Do they highlight previously unsuspected opportunities for innovative new cross-disciplinary research? Unfortunately, no.

  • The juxtaposed purple nodes simply reflected the fact that closely related algorithmic approaches to medical diagnosis and to computer vision are used in both the Division of Information, Imaging and Data Sciences and the School of Electrical and Electronic Engineering. Although this is interesting, it’s not the kind of unsuspected connection we’d hoped to uncover.
  • Similarly, the juxtaposed green nodes show that approaches to the optimisation of land, water and energy use are an area of interest both to researchers in Civil Engineering and to those in Environment, Education and Development.
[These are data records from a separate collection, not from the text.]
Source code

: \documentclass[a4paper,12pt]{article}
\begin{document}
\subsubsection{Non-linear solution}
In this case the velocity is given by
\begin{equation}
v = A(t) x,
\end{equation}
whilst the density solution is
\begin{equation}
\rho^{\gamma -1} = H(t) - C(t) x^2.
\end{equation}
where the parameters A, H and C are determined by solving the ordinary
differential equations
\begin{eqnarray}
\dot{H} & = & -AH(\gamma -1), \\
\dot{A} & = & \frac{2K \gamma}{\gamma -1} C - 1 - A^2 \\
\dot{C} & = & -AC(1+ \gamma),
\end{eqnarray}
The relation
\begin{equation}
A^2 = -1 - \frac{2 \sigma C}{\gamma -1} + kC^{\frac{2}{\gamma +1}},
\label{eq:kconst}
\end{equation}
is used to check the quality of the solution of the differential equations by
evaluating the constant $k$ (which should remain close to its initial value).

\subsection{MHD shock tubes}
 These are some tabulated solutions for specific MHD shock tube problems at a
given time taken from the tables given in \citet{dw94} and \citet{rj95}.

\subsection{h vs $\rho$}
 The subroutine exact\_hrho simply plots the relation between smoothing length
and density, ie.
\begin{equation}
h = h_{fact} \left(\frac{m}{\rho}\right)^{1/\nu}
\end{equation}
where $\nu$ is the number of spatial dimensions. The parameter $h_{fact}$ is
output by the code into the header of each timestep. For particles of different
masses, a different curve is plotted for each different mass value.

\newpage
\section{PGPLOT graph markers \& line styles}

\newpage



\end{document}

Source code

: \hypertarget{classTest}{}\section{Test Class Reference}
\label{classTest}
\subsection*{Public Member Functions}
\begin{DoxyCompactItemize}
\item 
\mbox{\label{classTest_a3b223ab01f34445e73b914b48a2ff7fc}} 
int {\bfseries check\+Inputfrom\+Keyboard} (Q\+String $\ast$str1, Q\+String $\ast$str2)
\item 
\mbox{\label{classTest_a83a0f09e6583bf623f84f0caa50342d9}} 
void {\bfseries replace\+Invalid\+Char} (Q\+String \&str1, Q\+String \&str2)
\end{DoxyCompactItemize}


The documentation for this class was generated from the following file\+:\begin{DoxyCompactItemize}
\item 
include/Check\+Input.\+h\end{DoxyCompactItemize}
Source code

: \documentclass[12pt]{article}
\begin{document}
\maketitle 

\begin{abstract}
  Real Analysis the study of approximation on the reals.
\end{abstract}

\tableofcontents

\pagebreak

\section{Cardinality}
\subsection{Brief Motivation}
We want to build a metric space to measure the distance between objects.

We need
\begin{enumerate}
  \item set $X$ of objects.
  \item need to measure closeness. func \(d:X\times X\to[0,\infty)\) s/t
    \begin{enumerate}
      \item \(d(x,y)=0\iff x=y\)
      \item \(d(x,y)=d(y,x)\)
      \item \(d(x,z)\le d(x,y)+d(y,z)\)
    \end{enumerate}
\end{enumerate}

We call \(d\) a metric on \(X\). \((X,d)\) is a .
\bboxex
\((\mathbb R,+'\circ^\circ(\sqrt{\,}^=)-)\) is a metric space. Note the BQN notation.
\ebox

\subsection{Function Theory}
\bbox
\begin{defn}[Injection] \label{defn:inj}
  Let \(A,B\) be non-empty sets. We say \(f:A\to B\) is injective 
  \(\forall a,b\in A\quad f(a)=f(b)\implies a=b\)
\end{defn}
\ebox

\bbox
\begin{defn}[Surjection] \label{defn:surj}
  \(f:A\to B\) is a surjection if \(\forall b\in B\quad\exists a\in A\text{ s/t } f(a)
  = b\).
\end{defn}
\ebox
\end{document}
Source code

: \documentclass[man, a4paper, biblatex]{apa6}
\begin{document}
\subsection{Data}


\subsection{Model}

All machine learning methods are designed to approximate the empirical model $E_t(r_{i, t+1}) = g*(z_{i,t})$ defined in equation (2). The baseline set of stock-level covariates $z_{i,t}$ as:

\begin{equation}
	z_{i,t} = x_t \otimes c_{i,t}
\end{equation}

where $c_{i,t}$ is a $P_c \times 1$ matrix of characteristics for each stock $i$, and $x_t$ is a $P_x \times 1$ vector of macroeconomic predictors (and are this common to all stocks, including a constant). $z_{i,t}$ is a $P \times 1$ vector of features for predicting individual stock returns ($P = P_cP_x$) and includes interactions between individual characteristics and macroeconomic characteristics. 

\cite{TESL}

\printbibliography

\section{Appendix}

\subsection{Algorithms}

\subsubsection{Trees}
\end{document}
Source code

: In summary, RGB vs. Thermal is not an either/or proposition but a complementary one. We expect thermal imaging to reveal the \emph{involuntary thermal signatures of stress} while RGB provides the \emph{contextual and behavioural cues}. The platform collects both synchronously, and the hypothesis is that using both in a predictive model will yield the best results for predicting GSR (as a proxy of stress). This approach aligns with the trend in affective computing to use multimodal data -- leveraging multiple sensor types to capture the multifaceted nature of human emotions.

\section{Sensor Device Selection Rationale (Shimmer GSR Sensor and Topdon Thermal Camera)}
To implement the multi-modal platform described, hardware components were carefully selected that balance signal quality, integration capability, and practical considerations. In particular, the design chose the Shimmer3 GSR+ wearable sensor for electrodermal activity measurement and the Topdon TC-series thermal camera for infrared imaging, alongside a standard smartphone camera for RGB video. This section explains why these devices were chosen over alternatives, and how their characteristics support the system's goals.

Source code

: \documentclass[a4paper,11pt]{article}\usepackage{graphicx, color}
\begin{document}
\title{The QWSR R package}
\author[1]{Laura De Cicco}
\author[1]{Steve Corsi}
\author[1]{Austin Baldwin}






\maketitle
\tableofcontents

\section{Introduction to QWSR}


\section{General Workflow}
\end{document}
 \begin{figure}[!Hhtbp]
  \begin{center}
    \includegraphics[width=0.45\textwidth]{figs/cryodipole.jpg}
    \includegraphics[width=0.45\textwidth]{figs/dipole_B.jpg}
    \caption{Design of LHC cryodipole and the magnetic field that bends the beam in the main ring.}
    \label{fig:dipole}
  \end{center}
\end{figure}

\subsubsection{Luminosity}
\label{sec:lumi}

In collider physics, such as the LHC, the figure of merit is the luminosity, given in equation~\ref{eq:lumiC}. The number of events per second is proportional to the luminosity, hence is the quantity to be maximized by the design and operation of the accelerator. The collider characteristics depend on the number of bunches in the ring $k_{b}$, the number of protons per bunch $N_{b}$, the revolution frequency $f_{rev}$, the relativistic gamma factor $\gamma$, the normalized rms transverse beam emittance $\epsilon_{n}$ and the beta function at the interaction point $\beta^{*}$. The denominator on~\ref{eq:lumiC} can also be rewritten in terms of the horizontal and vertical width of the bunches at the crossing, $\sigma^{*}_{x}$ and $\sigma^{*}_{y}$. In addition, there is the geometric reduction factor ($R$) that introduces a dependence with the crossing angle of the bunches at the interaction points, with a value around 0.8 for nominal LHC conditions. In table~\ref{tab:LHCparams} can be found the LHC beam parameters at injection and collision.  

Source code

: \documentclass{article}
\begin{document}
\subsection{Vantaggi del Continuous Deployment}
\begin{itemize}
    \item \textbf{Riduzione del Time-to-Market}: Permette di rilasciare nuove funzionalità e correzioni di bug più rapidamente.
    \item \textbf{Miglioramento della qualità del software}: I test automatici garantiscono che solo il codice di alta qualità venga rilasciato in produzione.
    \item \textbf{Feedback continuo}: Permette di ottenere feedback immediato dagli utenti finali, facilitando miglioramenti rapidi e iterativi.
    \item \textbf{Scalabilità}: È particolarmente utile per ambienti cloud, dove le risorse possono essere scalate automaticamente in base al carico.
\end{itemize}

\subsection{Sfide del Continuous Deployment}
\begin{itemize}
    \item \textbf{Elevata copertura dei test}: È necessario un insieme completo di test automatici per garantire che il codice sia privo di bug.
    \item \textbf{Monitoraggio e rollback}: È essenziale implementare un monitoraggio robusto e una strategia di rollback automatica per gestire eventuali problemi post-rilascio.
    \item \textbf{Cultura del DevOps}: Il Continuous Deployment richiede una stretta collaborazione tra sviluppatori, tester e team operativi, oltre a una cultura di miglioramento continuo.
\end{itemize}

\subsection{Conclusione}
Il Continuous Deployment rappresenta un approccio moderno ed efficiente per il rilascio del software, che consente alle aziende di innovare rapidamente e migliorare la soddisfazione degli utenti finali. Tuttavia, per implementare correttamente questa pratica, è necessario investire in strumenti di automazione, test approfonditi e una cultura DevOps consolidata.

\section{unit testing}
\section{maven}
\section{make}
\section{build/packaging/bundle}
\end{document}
Again, this isn’t an unsuspected connection which the bibliographic coupling has surprisingly brought to light.
Image 7
Nobel Prize Medal (Nobel-Prize CC-BY Abhijit Bhaduri via Flickr)

We’re not expecting to hear Manchester’s next Nobel Prize winners thanking us for bibliometric work which first alerted them to the possibility for a ground-breaking collaboration in their acceptance speech any time soon. However, the way in which this work highlighted related research being carried out in different Faculties (however unsurprising the specific examples) serves as an encouraging proof of concept.